= Beginning of Section =
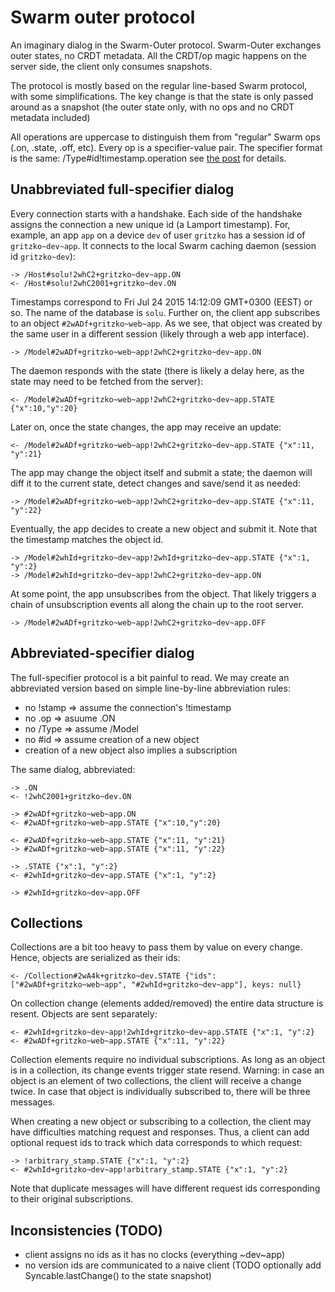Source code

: # Swarm outer protocol

An imaginary dialog in the Swarm-Outer protocol. Swarm-Outer exchanges outer
states, no CRDT metadata. All the CRDT/op magic happens on the server side,
the client only consumes snapshots.

The protocol is mostly based on the regular line-based Swarm protocol,
with some simplifications. The key change is that the state is only passed
around as a snapshot (the outer state only, with no ops and no CRDT metadata
included)

All operations are uppercase to distinguish them from "regular" Swarm ops
(.on, .state, .off, etc). Every op is a specifier-value pair.
The specifier format is the same: /Type#id!timestamp.operation see
[the post](http://swarmjs.github.io/articles/lamport/) for details.

## Unabbreviated full-specifier dialog

Every connection starts with a handshake. Each side of the handshake assigns
the connection a new unique id (a Lamport timestamp). For, example, an app
`app` on a device `dev` of user `gritzko` has a session id of
`gritzko~dev~app`.
It connects to the local Swarm caching daemon (session id `gritzko~dev`):

    -> /Host#solu!2whC2+gritzko~dev~app.ON
    <- /Host#solu!2whC2001+gritzko~dev.ON

Timestamps correspond to Fri Jul 24 2015 14:12:09 GMT+0300 (EEST) or so.
The name of the database is `solu`.
Further on, the client app subscribes to an object `#2wADf+gritzko~web~app`.
As we see, that object was created by the same user in a different session
(likely through a web app interface).

    -> /Model#2wADf+gritzko~web~app!2whC2+gritzko~dev~app.ON

The daemon responds with the state (there is likely a delay here, as the
state may need to be fetched from the server):

    <- /Model#2wADf+gritzko~web~app!2whC2+gritzko~dev~app.STATE {"x":10,"y":20}

Later on, once the state changes, the app may receive an update:

    <- /Model#2wADf+gritzko~web~app!2whC2+gritzko~dev~app.STATE {"x":11, "y":21}

 The app may change the object itself and submit a state; the daemon will
 diff it to the current state, detect changes and save/send it as needed:

    -> /Model#2wADf+gritzko~web~app!2whC2+gritzko~dev~app.STATE {"x":11, "y":22}

Eventually, the app decides to create a new object and submit it.
Note that the timestamp matches the object id.

    -> /Model#2whId+gritzko~dev~app!2whId+gritzko~dev~app.STATE {"x":1, "y":2}
    -> /Model#2whId+gritzko~dev~app!2whC2+gritzko~dev~app.ON

At some point, the app unsubscribes from the object. That likely triggers a
chain of unsubscription events all along the chain up to the root server.

    -> /Model#2wADf+gritzko~web~app!2whC2+gritzko~dev~app.OFF

## Abbreviated-specifier dialog

The full-specifier protocol is a bit painful to read. We may create an
abbreviated version based on simple line-by-line abbreviation rules:

* no !stamp => assume the connection's !timestamp
* no .op => asuume .ON
* no /Type => assume /Model
* no #id => assume creation of a new object
* creation of a new object also implies a subscription

The same dialog, abbreviated:

    -> .ON
    <- !2whC2001+gritzko~dev.ON

    -> #2wADf+gritzko~web~app.ON
    <- #2wADf+gritzko~web~app.STATE {"x":10,"y":20}

    <- #2wADf+gritzko~web~app.STATE {"x":11, "y":21}
    -> #2wADf+gritzko~web~app.STATE {"x":11, "y":22}

    -> .STATE {"x":1, "y":2}
    <- #2whId+gritzko~dev~app.STATE {"x":1, "y":2}

    -> #2whId+gritzko~dev~app.OFF

## Collections

Collections are a bit too heavy to pass them by value on every change. Hence, objects are serialized as their ids:

    <- /Collection#2wA4k+gritzko~dev.STATE {"ids": ["#2wADf+gritzko~web~app", "#2whId+gritzko~dev~app"], keys: null}

On collection change (elements added/removed) the entire data structure is resent.
Objects are sent separately:

    <- #2whId+gritzko~dev~app!2whId+gritzko~dev~app.STATE {"x":1, "y":2}
    <- #2wADf+gritzko~web~app.STATE {"x":11, "y":22}

Collection elements require no individual subscriptions. As long as an object is in a collection, its change events trigger state resend. Warning: in case an object is an element of two collections, the client will receive a change twice. In case that object is individually subscribed to, there will be three  messages.

When creating a new object or subscribing to a collection, the client may have difficulties matching request and responses. Thus, a client can add optional request ids to track which data corresponds to which request:

    -> !arbitrary_stamp.STATE {"x":1, "y":2}
    <- #2whId+gritzko~dev~app!arbitrary_stamp.STATE {"x":1, "y":2}

Note that duplicate messages will have different request ids corresponding to their original subscriptions.

## Inconsistencies (TODO)

* client assigns no ids as it has no clocks (everything ~dev~app)
* no version ids are communicated to a naive client (TODO optionally add Syncable.lastChange() to the state snapshot)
= End of Section =
→ **How to complete this task**:
In the records above, find each line with the string "will" and list it.

→ **Solved problem**:
 The app may change the object itself and submit a state; the daemon will
Collection elements require no individual subscriptions. As long as an object is in a collection, its change events trigger state resend. Warning: in case an object is an element of two collections, the client will receive a change twice. In case that object is individually subscribed to, there will be three  messages.
Note that duplicate messages will have different request ids corresponding to their original subscriptions.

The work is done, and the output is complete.